Once you reach the line containing "This document provides" in the data below, restate each line word for word up to and including the one containing "supply chain management".

EXERCISE DATA below:

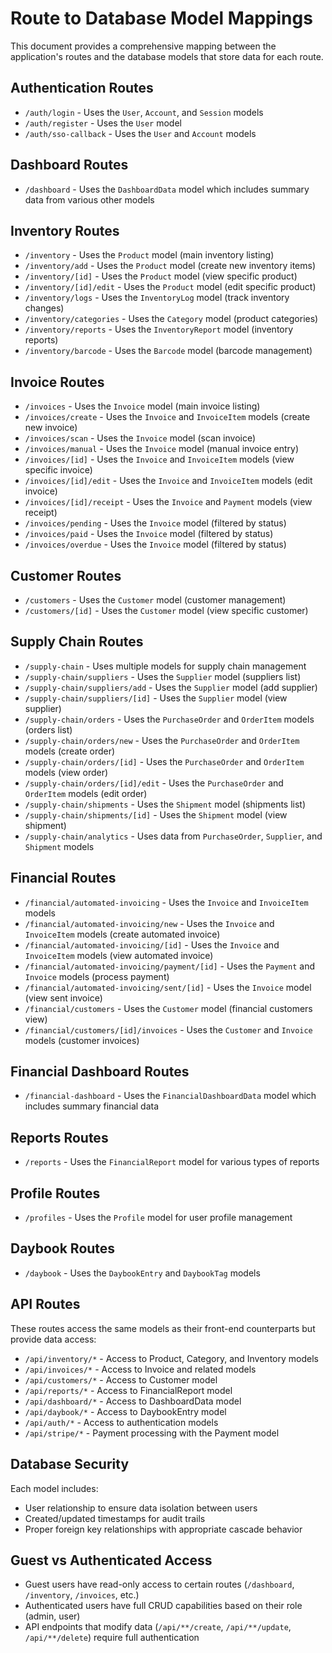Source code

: # Route to Database Model Mappings

This document provides a comprehensive mapping between the application's routes and the database models that store data for each route.

## Authentication Routes

- `/auth/login` - Uses the `User`, `Account`, and `Session` models
- `/auth/register` - Uses the `User` model
- `/auth/sso-callback` - Uses the `User` and `Account` models

## Dashboard Routes

- `/dashboard` - Uses the `DashboardData` model which includes summary data from various other models

## Inventory Routes

- `/inventory` - Uses the `Product` model (main inventory listing)
- `/inventory/add` - Uses the `Product` model (create new inventory items)
- `/inventory/[id]` - Uses the `Product` model (view specific product)
- `/inventory/[id]/edit` - Uses the `Product` model (edit specific product)
- `/inventory/logs` - Uses the `InventoryLog` model (track inventory changes)
- `/inventory/categories` - Uses the `Category` model (product categories)
- `/inventory/reports` - Uses the `InventoryReport` model (inventory reports)
- `/inventory/barcode` - Uses the `Barcode` model (barcode management)

## Invoice Routes

- `/invoices` - Uses the `Invoice` model (main invoice listing)
- `/invoices/create` - Uses the `Invoice` and `InvoiceItem` models (create new invoice)
- `/invoices/scan` - Uses the `Invoice` model (scan invoice)
- `/invoices/manual` - Uses the `Invoice` model (manual invoice entry)
- `/invoices/[id]` - Uses the `Invoice` and `InvoiceItem` models (view specific invoice)
- `/invoices/[id]/edit` - Uses the `Invoice` and `InvoiceItem` models (edit invoice)
- `/invoices/[id]/receipt` - Uses the `Invoice` and `Payment` models (view receipt)
- `/invoices/pending` - Uses the `Invoice` model (filtered by status)
- `/invoices/paid` - Uses the `Invoice` model (filtered by status)
- `/invoices/overdue` - Uses the `Invoice` model (filtered by status)

## Customer Routes

- `/customers` - Uses the `Customer` model (customer management)
- `/customers/[id]` - Uses the `Customer` model (view specific customer)

## Supply Chain Routes

- `/supply-chain` - Uses multiple models for supply chain management
- `/supply-chain/suppliers` - Uses the `Supplier` model (suppliers list)
- `/supply-chain/suppliers/add` - Uses the `Supplier` model (add supplier)
- `/supply-chain/suppliers/[id]` - Uses the `Supplier` model (view supplier)
- `/supply-chain/orders` - Uses the `PurchaseOrder` and `OrderItem` models (orders list)
- `/supply-chain/orders/new` - Uses the `PurchaseOrder` and `OrderItem` models (create order)
- `/supply-chain/orders/[id]` - Uses the `PurchaseOrder` and `OrderItem` models (view order)
- `/supply-chain/orders/[id]/edit` - Uses the `PurchaseOrder` and `OrderItem` models (edit order)
- `/supply-chain/shipments` - Uses the `Shipment` model (shipments list)
- `/supply-chain/shipments/[id]` - Uses the `Shipment` model (view shipment)
- `/supply-chain/analytics` - Uses data from `PurchaseOrder`, `Supplier`, and `Shipment` models

## Financial Routes

- `/financial/automated-invoicing` - Uses the `Invoice` and `InvoiceItem` models
- `/financial/automated-invoicing/new` - Uses the `Invoice` and `InvoiceItem` models (create automated invoice)
- `/financial/automated-invoicing/[id]` - Uses the `Invoice` and `InvoiceItem` models (view automated invoice)
- `/financial/automated-invoicing/payment/[id]` - Uses the `Payment` and `Invoice` models (process payment)
- `/financial/automated-invoicing/sent/[id]` - Uses the `Invoice` model (view sent invoice)
- `/financial/customers` - Uses the `Customer` model (financial customers view)
- `/financial/customers/[id]/invoices` - Uses the `Customer` and `Invoice` models (customer invoices)

## Financial Dashboard Routes

- `/financial-dashboard` - Uses the `FinancialDashboardData` model which includes summary financial data

## Reports Routes

- `/reports` - Uses the `FinancialReport` model for various types of reports

## Profile Routes

- `/profiles` - Uses the `Profile` model for user profile management

## Daybook Routes

- `/daybook` - Uses the `DaybookEntry` and `DaybookTag` models

## API Routes

These routes access the same models as their front-end counterparts but provide data access:

- `/api/inventory/*` - Access to Product, Category, and Inventory models
- `/api/invoices/*` - Access to Invoice and related models
- `/api/customers/*` - Access to Customer model
- `/api/reports/*` - Access to FinancialReport model
- `/api/dashboard/*` - Access to DashboardData model
- `/api/daybook/*` - Access to DaybookEntry model
- `/api/auth/*` - Access to authentication models
- `/api/stripe/*` - Payment processing with the Payment model

## Database Security

Each model includes:
- User relationship to ensure data isolation between users
- Created/updated timestamps for audit trails
- Proper foreign key relationships with appropriate cascade behavior

## Guest vs Authenticated Access

- Guest users have read-only access to certain routes (`/dashboard`, `/inventory`, `/invoices`, etc.)
- Authenticated users have full CRUD capabilities based on their role (admin, user)
- API endpoints that modify data (`/api/**/create`, `/api/**/update`, `/api/**/delete`) require full authentication 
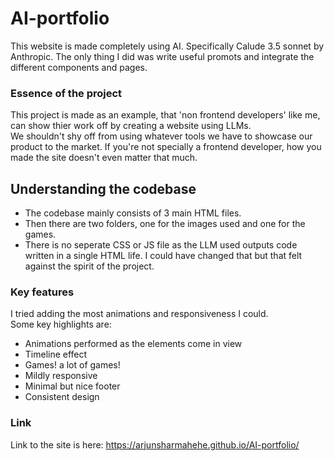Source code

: # AI-portfolio

This website is made completely using AI. Specifically Calude 3.5 sonnet by Anthropic. The only thing I did was write useful promots and integrate the different components and pages.

### Essence of the project

This project is made as an example, that 'non frontend developers' like me, can show thier work off by creating a website using LLMs.    
We shouldn't shy off from using whatever tools we have to showcase our product to the market. If you're not specially a frontend developer, how you made the site doesn't even matter that much.

## Understanding the codebase

- The codebase mainly consists of 3 main HTML files.   
- Then there are two folders, one for the images used and one for the games.   
- There is no seperate CSS or JS file as the LLM used outputs code written in a single HTML life. I could have changed that but that felt against the spirit of the project.   

### Key features

I tried adding the most animations and responsiveness I could.    
Some key highlights are:
- Animations performed as the elements come in view
- Timeline effect
- Games! a lot of games!
- Mildly responsive
- Minimal but nice footer
- Consistent design


### Link

Link to the site is here: https://arjunsharmahehe.github.io/AI-portfolio/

End of EXERCISE DATA.

▶ SOLUTION TO THIS PROBLEM:
This document provides a comprehensive mapping between the application's routes and the database models that store data for each route.

## Authentication Routes

- `/auth/login` - Uses the `User`, `Account`, and `Session` models
- `/auth/register` - Uses the `User` model
- `/auth/sso-callback` - Uses the `User` and `Account` models

## Dashboard Routes

- `/dashboard` - Uses the `DashboardData` model which includes summary data from various other models

## Inventory Routes

- `/inventory` - Uses the `Product` model (main inventory listing)
- `/inventory/add` - Uses the `Product` model (create new inventory items)
- `/inventory/[id]` - Uses the `Product` model (view specific product)
- `/inventory/[id]/edit` - Uses the `Product` model (edit specific product)
- `/inventory/logs` - Uses the `InventoryLog` model (track inventory changes)
- `/inventory/categories` - Uses the `Category` model (product categories)
- `/inventory/reports` - Uses the `InventoryReport` model (inventory reports)
- `/inventory/barcode` - Uses the `Barcode` model (barcode management)

## Invoice Routes

- `/invoices` - Uses the `Invoice` model (main invoice listing)
- `/invoices/create` - Uses the `Invoice` and `InvoiceItem` models (create new invoice)
- `/invoices/scan` - Uses the `Invoice` model (scan invoice)
- `/invoices/manual` - Uses the `Invoice` model (manual invoice entry)
- `/invoices/[id]` - Uses the `Invoice` and `InvoiceItem` models (view specific invoice)
- `/invoices/[id]/edit` - Uses the `Invoice` and `InvoiceItem` models (edit invoice)
- `/invoices/[id]/receipt` - Uses the `Invoice` and `Payment` models (view receipt)
- `/invoices/pending` - Uses the `Invoice` model (filtered by status)
- `/invoices/paid` - Uses the `Invoice` model (filtered by status)
- `/invoices/overdue` - Uses the `Invoice` model (filtered by status)

## Customer Routes

- `/customers` - Uses the `Customer` model (customer management)
- `/customers/[id]` - Uses the `Customer` model (view specific customer)

## Supply Chain Routes

- `/supply-chain` - Uses multiple models for supply chain management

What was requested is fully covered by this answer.